Our first job is to explain what it is that we do:

MCED has a special authority to put borrowers and investors (lenders), together.  Before the enactment of the PACE Act, this interaction was not possible and so, until now, it has been difficult to efficiently finance energy improvements on private property. The PACE Act was established to address known barriers to the advancement of energy efficiency and renewables in the country. These barriers were recognized long ago but only addressed recently.  They include common complaints of property owners; the need for upfront capital, uncertain return on investment in case the property is sold, and interest rate risk resulting from loan repricing. PACE addresses each of these by enabling access to capital markets with an appetite for lending to private property owners 100% of the need on a long term fixed rate basis and allowing the debt to be associated with the property rather than the owner.

 

Traditional capital sources:

We often are asked;  “why can’t people just go to their bank and do the same thing?”  And the answer is, they can! . . . but they generally don’t.  And here is the perfectly simple reason why not.

Any bank worth its salt knows its’ customers and wants to help them finance their needs. That’s why they are in business after all.  A property owner’s first natural impulse is to visit the bank. And they are invariably met by their friendly banker who wants to help. The problem that is often encountered next is neither the fault of the borrowing customer nor the willing banker. The problem is in getting to the terms of an agreement for a transaction that the bank is unable to fund because of the project type itself.

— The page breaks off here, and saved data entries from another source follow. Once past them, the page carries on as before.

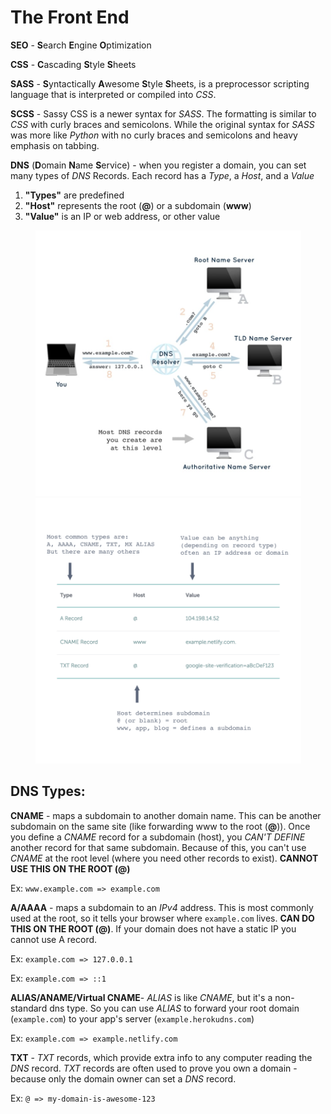 # The Front End
**SEO** - **S**earch **E**ngine **O**ptimization

**CSS** - **C**ascading **S**tyle **S**heets

**SASS** - **S**yntactically **A**wesome **S**tyle **S**heets, is a preprocessor scripting language that is interpreted or compiled into *CSS*.

**SCSS** - Sassy CSS is a newer syntax for *SASS*. The formatting is similar to *CSS* with curly braces and semicolons. While the original syntax for *SASS* was more like *Python* with no curly braces and semicolons and heavy emphasis on tabbing.

**DNS** (**D**omain **N**ame **S**ervice) - when you register a domain, you can set many types of *DNS* Records.  Each record has a *Type*, a *Host*, and a *Value*

  1. **"Types"** are predefined
  1. **"Host"** represents the root (**@**) or a subdomain (**www**)
  1. **"Value"** is an IP or web address, or other value

<p align="center">
    <img width="425px" src=https://raw.githubusercontent.com/AndresMWeber/WebDefinitions/master/media/12_DNS.png>
    <img width="425px" src=https://raw.githubusercontent.com/AndresMWeber/WebDefinitions/master/media/13_DNSTypes.png>
</p>

## DNS Types:
**CNAME** - maps a subdomain to another domain name.  This can be another subdomain on the same site (like forwarding www to the root (**@**)).  Once you define a *CNAME* record for a subdomain (host), you *CAN'T DEFINE* another record for that same subdomain.  Because of this, you can't use *CNAME* at the root level (where you need other records to exist).  **CANNOT USE THIS ON THE ROOT (@)**

Ex: ```www.example.com => example.com```

**A/AAAA** - maps a subdomain to an *IPv4* address. This is most commonly used at the root, so it tells your browser where ```example.com``` lives.  **CAN DO THIS ON THE ROOT (@)**. If your domain does not have a static IP you cannot use A record.

Ex: ```example.com => 127.0.0.1```

Ex: ```example.com => ::1```

**ALIAS/ANAME/Virtual CNAME**- *ALIAS* is like *CNAME*, but it's a non-standard dns type.  So you can use *ALIAS* to forward your root domain (```example.com```) to your app's server (```example.herokudns.com```)

Ex: ```example.com => example.netlify.com```

**TXT** - *TXT* records, which provide extra info to any computer reading the *DNS* record.  *TXT* records are often used to prove you own a domain - because only the domain owner can set a *DNS* record.

Ex: ```@ => my-domain-is-awesome-123```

Banks are restricted from lending to customers for long periods of time at fixed interest rates. This restriction is imposed by federal and state banking regulators.  Normally, that isn’t a problem. However, because the project types we are discussing most often require a long-term, fixed-rate transaction it becomes a problem for energy improvement financing. The reason for that is because most energy improvement projects are intended to pay for themselves through energy cost savings. And often this requires a longer term borrowing with a preference for a fixed rate. No one wants to risk an interest rate reset that might jeopardize their positive cash flow project. (see “This is Bob” )

So, because this problem was recognized by policy makers, special authority has been provided to MCED to establish programs bringing the proper capital sources to communities throughout Missouri –not because we desire to compete with banks or deprive them of any business, but rather to address a market need that until now has not been able to be served.